EXERCISE REQUIREMENTS :: Output only the lines below from the one containing "- [ComfyUI-KJN" to the one containing "- [ComfyUI_ess", exactly as written, both ends kept.
─── DATA ───
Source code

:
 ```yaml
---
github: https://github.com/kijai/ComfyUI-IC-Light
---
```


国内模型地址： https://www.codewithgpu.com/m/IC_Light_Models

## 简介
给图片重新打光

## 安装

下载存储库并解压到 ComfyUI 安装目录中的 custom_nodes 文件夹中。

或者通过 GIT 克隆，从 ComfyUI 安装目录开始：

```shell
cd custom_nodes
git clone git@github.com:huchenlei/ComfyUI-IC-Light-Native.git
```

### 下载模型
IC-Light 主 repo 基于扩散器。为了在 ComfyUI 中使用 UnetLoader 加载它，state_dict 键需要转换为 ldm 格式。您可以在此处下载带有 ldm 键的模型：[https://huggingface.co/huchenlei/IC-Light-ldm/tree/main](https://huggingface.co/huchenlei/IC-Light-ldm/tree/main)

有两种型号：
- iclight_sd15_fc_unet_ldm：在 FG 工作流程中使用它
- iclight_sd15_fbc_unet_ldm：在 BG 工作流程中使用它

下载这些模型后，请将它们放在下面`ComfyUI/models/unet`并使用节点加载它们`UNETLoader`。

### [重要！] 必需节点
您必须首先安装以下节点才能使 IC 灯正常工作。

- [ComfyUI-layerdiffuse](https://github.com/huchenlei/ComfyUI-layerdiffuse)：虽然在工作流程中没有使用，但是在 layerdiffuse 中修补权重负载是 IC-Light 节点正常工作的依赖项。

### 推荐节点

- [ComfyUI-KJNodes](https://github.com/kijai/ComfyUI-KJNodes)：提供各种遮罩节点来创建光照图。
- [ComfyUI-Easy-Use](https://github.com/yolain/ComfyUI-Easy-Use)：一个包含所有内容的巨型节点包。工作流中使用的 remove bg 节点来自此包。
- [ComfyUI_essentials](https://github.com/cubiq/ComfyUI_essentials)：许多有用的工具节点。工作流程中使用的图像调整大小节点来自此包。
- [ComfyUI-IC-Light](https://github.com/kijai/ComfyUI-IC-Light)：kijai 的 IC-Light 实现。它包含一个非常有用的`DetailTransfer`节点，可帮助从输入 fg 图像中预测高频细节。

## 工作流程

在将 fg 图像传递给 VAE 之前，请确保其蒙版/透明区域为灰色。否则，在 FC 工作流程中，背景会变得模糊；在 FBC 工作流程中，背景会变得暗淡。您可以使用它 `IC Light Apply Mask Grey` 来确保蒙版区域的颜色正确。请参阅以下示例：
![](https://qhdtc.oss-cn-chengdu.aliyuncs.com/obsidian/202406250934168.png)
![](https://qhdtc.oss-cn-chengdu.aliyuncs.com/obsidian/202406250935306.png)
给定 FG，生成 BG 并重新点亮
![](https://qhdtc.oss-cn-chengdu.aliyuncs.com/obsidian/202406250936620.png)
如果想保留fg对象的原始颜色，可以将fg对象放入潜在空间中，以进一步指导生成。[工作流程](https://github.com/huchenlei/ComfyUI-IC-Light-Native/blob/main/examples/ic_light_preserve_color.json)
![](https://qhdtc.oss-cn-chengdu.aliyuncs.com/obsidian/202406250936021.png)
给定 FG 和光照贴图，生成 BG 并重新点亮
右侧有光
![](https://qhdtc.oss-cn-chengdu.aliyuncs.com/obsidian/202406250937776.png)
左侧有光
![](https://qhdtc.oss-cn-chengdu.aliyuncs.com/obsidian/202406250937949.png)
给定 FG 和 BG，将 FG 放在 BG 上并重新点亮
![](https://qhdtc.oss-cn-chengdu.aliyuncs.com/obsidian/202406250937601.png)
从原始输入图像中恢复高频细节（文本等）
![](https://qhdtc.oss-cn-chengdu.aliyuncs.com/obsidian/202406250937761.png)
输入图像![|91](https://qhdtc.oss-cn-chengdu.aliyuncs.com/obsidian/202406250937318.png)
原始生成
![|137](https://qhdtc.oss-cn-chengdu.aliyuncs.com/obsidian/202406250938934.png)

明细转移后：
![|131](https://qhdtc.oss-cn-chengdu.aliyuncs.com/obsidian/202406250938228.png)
───
RESPONSE TO THIS EXERCISE ::
- [ComfyUI-KJNodes](https://github.com/kijai/ComfyUI-KJNodes)：提供各种遮罩节点来创建光照图。
- [ComfyUI-Easy-Use](https://github.com/yolain/ComfyUI-Easy-Use)：一个包含所有内容的巨型节点包。工作流中使用的 remove bg 节点来自此包。
- [ComfyUI_essentials](https://github.com/cubiq/ComfyUI_essentials)：许多有用的工具节点。工作流程中使用的图像调整大小节点来自此包。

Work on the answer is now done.